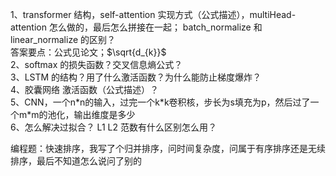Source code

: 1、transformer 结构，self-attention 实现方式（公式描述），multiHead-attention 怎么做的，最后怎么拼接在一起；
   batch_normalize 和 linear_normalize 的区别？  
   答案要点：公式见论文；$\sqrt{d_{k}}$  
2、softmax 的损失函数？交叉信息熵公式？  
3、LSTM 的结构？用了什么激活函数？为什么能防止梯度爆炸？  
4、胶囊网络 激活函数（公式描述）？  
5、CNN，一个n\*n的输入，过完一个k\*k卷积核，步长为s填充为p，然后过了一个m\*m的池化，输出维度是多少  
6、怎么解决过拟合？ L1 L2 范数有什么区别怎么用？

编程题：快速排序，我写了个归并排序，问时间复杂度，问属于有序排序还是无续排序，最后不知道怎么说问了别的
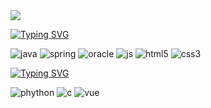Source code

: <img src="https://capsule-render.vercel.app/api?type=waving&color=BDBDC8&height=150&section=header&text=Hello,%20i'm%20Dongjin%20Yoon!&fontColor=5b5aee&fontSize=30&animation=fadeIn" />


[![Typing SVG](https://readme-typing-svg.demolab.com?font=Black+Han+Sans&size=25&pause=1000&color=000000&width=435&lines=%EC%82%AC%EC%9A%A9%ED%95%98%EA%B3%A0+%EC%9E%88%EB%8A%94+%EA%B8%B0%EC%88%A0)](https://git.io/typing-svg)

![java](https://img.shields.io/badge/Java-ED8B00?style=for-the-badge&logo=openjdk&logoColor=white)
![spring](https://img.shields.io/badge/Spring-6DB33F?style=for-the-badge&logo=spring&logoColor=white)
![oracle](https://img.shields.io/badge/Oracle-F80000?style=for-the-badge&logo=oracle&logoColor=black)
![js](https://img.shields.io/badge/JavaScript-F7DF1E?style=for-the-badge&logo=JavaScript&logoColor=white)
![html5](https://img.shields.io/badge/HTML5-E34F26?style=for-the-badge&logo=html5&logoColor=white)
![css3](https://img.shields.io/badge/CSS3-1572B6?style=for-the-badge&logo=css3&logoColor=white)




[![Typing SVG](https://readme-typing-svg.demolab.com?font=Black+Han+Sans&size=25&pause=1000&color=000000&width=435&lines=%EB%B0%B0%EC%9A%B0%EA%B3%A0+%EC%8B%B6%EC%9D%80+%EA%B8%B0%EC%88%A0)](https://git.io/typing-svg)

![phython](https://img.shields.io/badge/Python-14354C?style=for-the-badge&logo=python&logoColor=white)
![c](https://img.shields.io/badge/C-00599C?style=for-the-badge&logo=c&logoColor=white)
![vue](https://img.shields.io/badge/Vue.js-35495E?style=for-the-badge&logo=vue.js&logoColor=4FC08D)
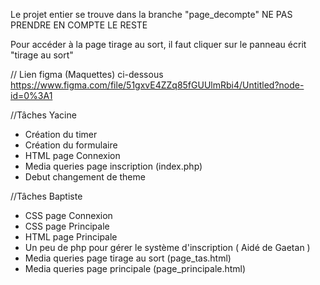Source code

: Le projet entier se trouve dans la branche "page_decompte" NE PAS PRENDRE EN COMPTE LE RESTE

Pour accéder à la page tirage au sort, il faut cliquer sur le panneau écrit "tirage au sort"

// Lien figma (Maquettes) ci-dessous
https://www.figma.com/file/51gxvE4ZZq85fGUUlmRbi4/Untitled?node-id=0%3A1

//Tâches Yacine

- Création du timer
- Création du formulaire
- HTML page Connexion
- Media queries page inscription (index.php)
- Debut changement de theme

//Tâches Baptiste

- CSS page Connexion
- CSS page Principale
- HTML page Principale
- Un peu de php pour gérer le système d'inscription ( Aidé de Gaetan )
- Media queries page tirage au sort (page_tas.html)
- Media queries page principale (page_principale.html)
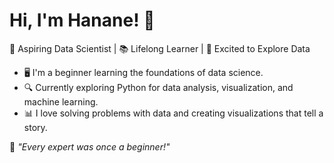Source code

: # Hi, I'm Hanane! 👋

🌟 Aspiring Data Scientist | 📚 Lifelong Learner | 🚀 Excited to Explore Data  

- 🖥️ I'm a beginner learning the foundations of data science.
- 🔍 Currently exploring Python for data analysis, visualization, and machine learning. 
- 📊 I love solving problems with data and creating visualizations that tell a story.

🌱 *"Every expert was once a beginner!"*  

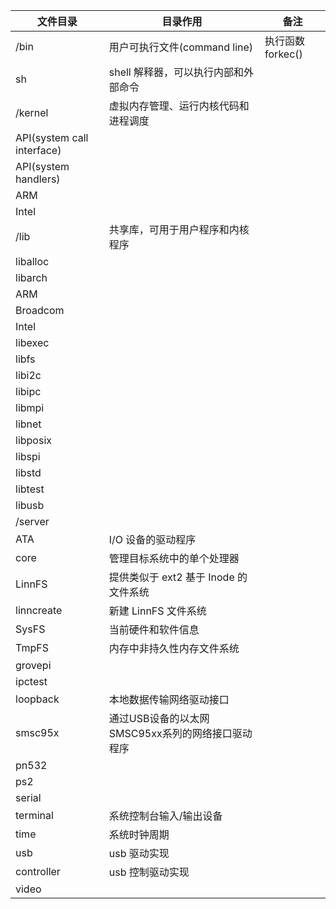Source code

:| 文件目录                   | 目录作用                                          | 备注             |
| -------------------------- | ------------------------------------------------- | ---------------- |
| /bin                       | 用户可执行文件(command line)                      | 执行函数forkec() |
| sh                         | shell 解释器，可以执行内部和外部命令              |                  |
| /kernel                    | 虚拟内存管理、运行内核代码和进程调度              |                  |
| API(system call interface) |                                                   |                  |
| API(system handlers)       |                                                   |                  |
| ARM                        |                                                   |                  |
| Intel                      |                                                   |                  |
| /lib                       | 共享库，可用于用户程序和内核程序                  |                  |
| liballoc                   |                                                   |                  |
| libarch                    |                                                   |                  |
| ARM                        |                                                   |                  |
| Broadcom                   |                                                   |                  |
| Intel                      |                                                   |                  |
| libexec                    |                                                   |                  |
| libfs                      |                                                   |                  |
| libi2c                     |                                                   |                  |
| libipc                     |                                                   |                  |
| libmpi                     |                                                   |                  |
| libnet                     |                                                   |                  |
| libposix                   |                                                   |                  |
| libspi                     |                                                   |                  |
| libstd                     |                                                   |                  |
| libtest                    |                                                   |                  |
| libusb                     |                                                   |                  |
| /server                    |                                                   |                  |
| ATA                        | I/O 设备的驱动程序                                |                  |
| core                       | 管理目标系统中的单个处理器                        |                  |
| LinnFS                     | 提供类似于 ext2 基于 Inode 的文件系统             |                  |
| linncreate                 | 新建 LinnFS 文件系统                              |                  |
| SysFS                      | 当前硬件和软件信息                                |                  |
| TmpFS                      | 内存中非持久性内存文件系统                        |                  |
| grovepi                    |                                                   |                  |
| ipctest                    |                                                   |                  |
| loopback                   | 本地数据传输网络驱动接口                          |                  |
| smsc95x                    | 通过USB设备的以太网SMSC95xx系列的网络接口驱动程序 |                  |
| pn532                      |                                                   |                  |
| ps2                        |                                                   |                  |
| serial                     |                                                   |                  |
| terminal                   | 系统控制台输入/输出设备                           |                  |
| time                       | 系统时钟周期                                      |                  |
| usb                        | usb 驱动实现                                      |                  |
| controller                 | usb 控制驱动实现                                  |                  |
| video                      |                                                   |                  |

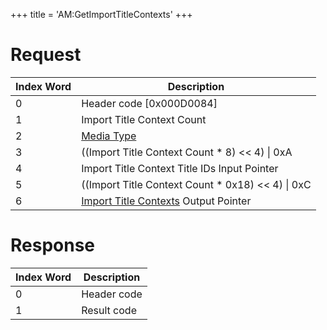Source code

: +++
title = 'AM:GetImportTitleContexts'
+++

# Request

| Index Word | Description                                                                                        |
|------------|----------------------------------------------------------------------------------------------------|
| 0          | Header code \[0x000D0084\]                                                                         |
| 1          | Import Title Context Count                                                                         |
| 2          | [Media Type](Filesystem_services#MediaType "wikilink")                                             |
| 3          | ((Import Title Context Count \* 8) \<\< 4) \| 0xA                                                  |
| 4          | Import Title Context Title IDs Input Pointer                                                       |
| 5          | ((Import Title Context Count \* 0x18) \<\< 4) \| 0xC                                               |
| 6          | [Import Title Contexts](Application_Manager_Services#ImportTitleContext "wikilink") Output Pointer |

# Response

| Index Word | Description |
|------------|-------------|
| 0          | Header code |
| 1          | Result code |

____________

WHAT YOU SHOULD DO:
The answer must consist of every line from the entries that holds the string "Media".

FINAL ANSWER:
- Media queries page inscription (index.php)
- Media queries page tirage au sort (page_tas.html)
- Media queries page principale (page_principale.html)
| 2          | [Media Type](Filesystem_services#MediaType "wikilink")                                             |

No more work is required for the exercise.